The final goal of all this is to build a highly accurate model that is placed within the real-time decision engine. The goal of the model is directly linked to the business goals mentioned earlier. In other words, how can you send a customer a coupon while the customer is in the mall that gets the customer to go to your store and spend money?
Now, how do you implement this with real products and how does your data flow within this ecosystem? The answer is shown in the following sections.
Step 1: Collect Data
To look up data, collect it, and make decisions on it, you need to implement a system that is distributed. Because the devices essentially keep sending data, you need to be able to load the data (collect or acquire it) without much delay. That is done in the collection points shown in Figure 4. That is also the place to evaluate the data for real-time decisions. We will come back to the collection points later.
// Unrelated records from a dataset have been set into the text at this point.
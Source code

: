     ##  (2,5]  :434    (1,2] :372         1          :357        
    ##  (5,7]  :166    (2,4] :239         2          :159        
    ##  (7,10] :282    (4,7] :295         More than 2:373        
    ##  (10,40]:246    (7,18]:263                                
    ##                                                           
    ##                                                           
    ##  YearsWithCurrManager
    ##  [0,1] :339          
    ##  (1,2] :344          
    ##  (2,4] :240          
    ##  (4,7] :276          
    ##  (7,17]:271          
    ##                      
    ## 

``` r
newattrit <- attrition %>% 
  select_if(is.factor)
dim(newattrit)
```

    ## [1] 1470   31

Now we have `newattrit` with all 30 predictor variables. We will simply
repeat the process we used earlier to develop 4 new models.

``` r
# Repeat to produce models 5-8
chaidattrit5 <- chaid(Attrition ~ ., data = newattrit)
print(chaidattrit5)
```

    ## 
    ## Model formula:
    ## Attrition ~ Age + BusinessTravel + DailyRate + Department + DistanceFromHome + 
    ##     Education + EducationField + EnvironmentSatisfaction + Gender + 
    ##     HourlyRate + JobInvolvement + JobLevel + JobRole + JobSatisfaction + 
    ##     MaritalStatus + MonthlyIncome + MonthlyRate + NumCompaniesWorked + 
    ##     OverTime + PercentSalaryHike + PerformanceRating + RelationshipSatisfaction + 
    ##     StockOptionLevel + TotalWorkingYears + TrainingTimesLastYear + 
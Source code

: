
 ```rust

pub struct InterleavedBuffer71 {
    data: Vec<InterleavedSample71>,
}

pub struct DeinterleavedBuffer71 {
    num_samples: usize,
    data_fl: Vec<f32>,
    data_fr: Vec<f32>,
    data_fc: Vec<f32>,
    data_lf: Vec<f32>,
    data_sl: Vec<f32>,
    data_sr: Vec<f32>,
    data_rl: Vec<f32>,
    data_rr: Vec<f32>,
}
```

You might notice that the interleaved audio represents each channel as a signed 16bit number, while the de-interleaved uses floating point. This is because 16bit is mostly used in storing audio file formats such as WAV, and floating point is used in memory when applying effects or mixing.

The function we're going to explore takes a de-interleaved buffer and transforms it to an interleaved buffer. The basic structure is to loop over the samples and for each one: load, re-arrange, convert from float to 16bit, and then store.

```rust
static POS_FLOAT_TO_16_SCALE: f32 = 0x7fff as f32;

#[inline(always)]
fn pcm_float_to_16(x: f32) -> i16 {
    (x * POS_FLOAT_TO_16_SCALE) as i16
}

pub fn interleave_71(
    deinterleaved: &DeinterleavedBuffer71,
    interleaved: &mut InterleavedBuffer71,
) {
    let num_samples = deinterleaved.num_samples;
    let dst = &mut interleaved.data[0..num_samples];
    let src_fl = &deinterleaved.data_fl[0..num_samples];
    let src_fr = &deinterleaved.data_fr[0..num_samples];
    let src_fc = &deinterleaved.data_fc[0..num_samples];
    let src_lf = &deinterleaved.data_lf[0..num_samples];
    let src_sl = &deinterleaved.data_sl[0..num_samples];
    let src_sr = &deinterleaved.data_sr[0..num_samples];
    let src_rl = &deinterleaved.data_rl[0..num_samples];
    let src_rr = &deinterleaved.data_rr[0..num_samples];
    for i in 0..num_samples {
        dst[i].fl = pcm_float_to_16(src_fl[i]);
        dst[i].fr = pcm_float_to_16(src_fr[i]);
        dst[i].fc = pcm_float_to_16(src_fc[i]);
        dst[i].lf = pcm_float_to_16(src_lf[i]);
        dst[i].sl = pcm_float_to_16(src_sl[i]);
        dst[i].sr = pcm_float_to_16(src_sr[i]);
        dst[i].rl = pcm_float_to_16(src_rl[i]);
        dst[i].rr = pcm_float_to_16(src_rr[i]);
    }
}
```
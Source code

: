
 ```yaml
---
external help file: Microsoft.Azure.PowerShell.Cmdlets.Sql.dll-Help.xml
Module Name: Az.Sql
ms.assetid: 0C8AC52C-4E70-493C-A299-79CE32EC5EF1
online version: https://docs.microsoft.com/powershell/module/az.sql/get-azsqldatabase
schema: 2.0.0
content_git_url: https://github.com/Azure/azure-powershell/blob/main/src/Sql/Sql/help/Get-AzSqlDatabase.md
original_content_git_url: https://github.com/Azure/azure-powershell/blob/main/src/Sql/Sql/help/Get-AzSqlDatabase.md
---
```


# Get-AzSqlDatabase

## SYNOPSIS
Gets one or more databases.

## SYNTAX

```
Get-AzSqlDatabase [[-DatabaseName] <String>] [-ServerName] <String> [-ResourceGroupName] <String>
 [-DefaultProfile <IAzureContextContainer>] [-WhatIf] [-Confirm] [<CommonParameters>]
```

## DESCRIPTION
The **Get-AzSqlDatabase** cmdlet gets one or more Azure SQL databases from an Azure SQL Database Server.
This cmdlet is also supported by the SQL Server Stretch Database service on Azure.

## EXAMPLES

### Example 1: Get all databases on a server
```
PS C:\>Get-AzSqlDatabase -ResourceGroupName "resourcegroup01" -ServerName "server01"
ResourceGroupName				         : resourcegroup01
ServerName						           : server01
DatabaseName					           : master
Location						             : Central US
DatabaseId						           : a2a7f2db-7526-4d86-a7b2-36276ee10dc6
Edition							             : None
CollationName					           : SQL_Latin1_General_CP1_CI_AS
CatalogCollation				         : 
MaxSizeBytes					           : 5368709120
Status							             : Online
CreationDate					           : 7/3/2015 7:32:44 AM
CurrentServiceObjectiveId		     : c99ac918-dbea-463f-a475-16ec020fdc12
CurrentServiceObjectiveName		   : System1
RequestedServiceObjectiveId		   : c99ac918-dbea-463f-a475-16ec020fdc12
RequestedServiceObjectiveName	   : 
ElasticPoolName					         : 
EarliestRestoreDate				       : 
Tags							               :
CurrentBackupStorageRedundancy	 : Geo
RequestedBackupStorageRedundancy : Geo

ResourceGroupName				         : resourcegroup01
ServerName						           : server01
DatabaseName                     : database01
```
Figure 4. Collection Points
The data from the collection points flows into the Hadoop cluster, which, in our case, is a big data appliance. You would also feed other data into this appliance. The social feeds shown in Figure 4 would come from a data aggregator (typically a company) that sorts out relevant hash tags, for example. Then you use Flume or Scribe to load the data into Hadoop.
Step 2: Collate and Move the Data
The next step is to add data (social feeds, user profiles, and any other data required to make the results relevant to analysis) and to start collating, interpreting, and understanding the data.
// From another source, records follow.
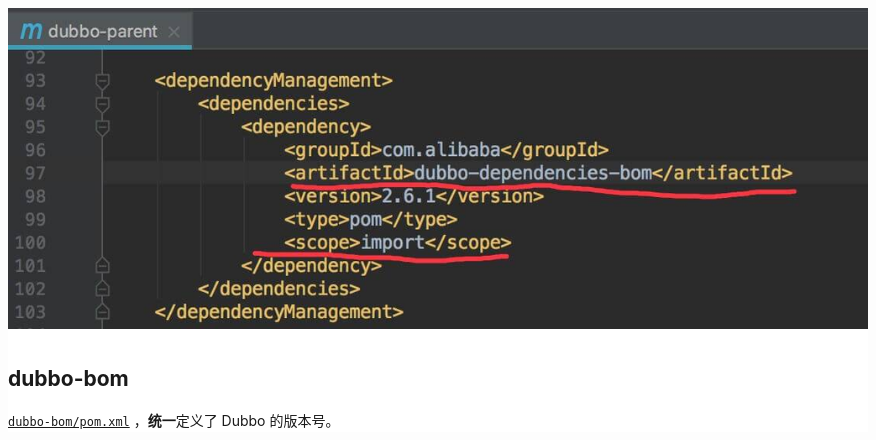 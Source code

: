 ![引入 dubbo-dependencies-bom 文件](dubbo/18.png)

## dubbo-bom

[`dubbo-bom/pom.xml`](https://github.com/alibaba/dubbo/blob/4bbc0ddddacc915ddc8ff292dd28745bbc0031fd/bom/pom.xml)  ，**统一**定义了 Dubbo 的版本号。
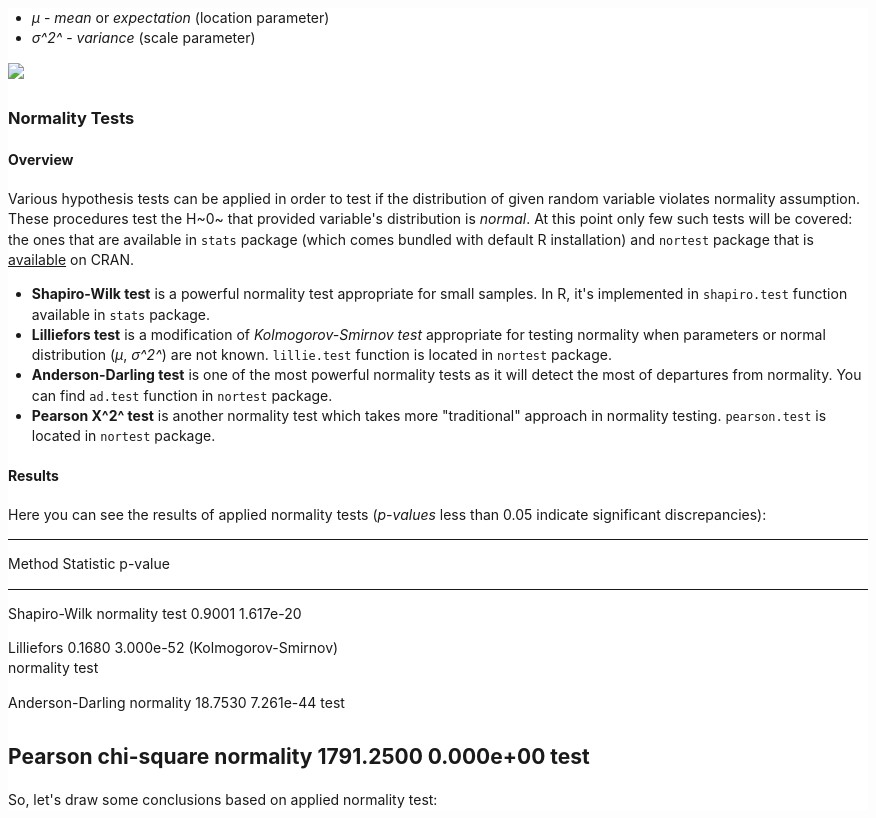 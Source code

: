 -   *μ* - *mean* or *expectation* (location parameter)
-   *σ^2^* - *variance* (scale parameter)

[![](plots/nortest-1.png)](plots/nortest-1-hires.png)

### Normality Tests

#### Overview

Various hypothesis tests can be applied in order to test if the
distribution of given random variable violates normality assumption.
These procedures test the H~0~ that provided variable's distribution is
*normal*. At this point only few such tests will be covered: the ones
that are available in `stats` package (which comes bundled with default
R installation) and `nortest` package that is
[available](http://cran.r-project.org/web/packages/nortest/index.html)
on CRAN.

-   **Shapiro-Wilk test** is a powerful normality test appropriate for
    small samples. In R, it's implemented in `shapiro.test` function
    available in `stats` package.
-   **Lilliefors test** is a modification of *Kolmogorov-Smirnov test*
    appropriate for testing normality when parameters or normal
    distribution (*μ*, *σ^2^*) are not known. `lillie.test` function is
    located in `nortest` package.
-   **Anderson-Darling test** is one of the most powerful normality
    tests as it will detect the most of departures from normality. You
    can find `ad.test` function in `nortest` package.
-   **Pearson Χ^2^ test** is another normality test which takes more
    "traditional" approach in normality testing. `pearson.test` is
    located in `nortest` package.

#### Results

Here you can see the results of applied normality tests (*p-values* less
than 0.05 indicate significant discrepancies):

  ----------------------------------------------------
  Method                        Statistic    p-value
  ----------------------------- ------------ ---------
  Shapiro-Wilk normality test   0.9001       1.617e-20

  Lilliefors                    0.1680       3.000e-52
  (Kolmogorov-Smirnov)                       
  normality test                             

  Anderson-Darling normality    18.7530      7.261e-44
  test                                       

  Pearson chi-square normality  1791.2500    0.000e+00
  test                                       
  ----------------------------------------------------

So, let's draw some conclusions based on applied normality test:
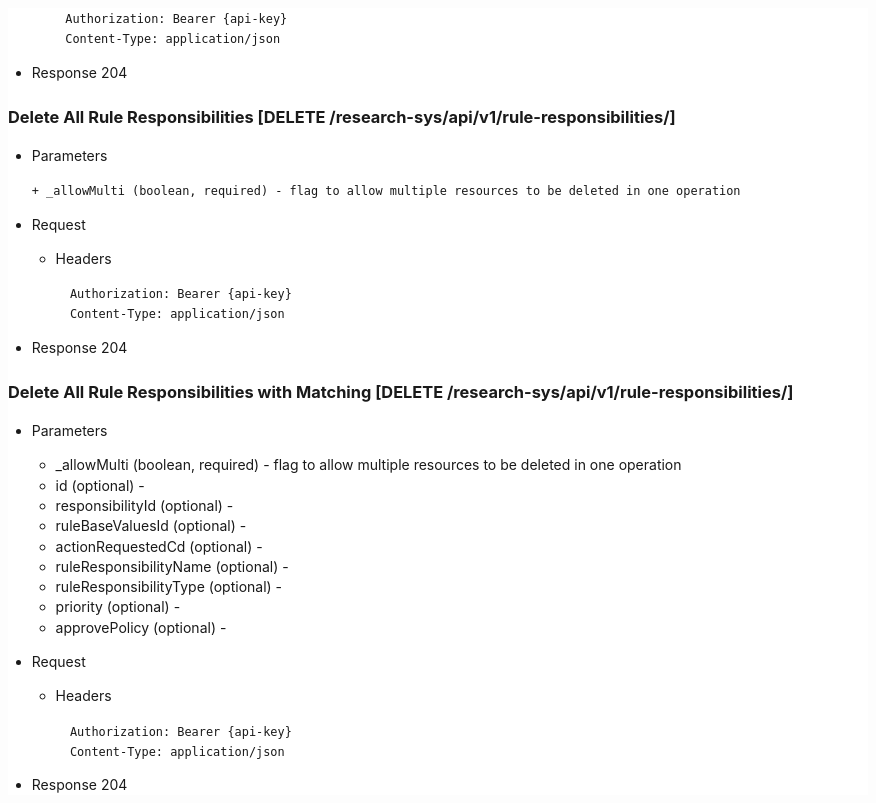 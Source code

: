             Authorization: Bearer {api-key}
            Content-Type: application/json

+ Response 204

### Delete All Rule Responsibilities [DELETE /research-sys/api/v1/rule-responsibilities/]

+ Parameters

      + _allowMulti (boolean, required) - flag to allow multiple resources to be deleted in one operation

+ Request

    + Headers

            Authorization: Bearer {api-key}
            Content-Type: application/json

+ Response 204

### Delete All Rule Responsibilities with Matching [DELETE /research-sys/api/v1/rule-responsibilities/]

+ Parameters

    + _allowMulti (boolean, required) - flag to allow multiple resources to be deleted in one operation
    + id (optional) - 
    + responsibilityId (optional) - 
    + ruleBaseValuesId (optional) - 
    + actionRequestedCd (optional) - 
    + ruleResponsibilityName (optional) - 
    + ruleResponsibilityType (optional) - 
    + priority (optional) - 
    + approvePolicy (optional) - 

      
+ Request

    + Headers

            Authorization: Bearer {api-key}
            Content-Type: application/json

+ Response 204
Figure 5. Collating and Interpreting the Data
For instance, add user profiles to the social feeds and add the location data to build a comprehensive understanding of an individual user and the patterns associated with this user. Typically, this is done using Apache Hadoop MapReduce. The user profiles are batch-loaded from the Oracle NoSQL Database via a Hadoop InputFormat interface and, thus, added to the MapReduce data sets.
To combine all this with the POS data, customer relationship management (CRM) data, and all sorts of other transactional data, you would use Oracle Big Data Connectors to efficiently move the reduced data into the Oracle Database. Then you have a comprehensive view of the data that you can go after, either by using Oracle Exalytics or business intelligence (BI) tools or—and this is the interesting piece— via things such as data mining.
Figure 6. Moving the Reduced Data
Step 3: Analyze the Data
That last phase—here called "analyze"— creates data mining models and statistical models that are used to produce the right coupons. These models are the real crown jewels, because they allow you to make decisions in real time based on very accurate models. The models go into the collection and decision points to act on real-time data, as shown in Figure 7.
Figure 7. Analyzing the Data
In Figure 7, you see the gray model being utilized in the Expert Engine. That model describes and predicts the behavior of an individual customer and, based on those predictions, determines what action to take.
The description above is an end-to-end look at "big data" and real-time decisions. Big data allows us to leverage tremendous amounts of data and processing resources to arrive at accurate models. It also allows us to determine all sorts of things that we were not expecting, which creates more-accurate models and also new ideas, new business, and so on.
You can implement the entire solution shown here using the Oracle Big Data Appliance on Oracle technology. Then you'll just need to find a few people who understand the programming models to create those crown jewels.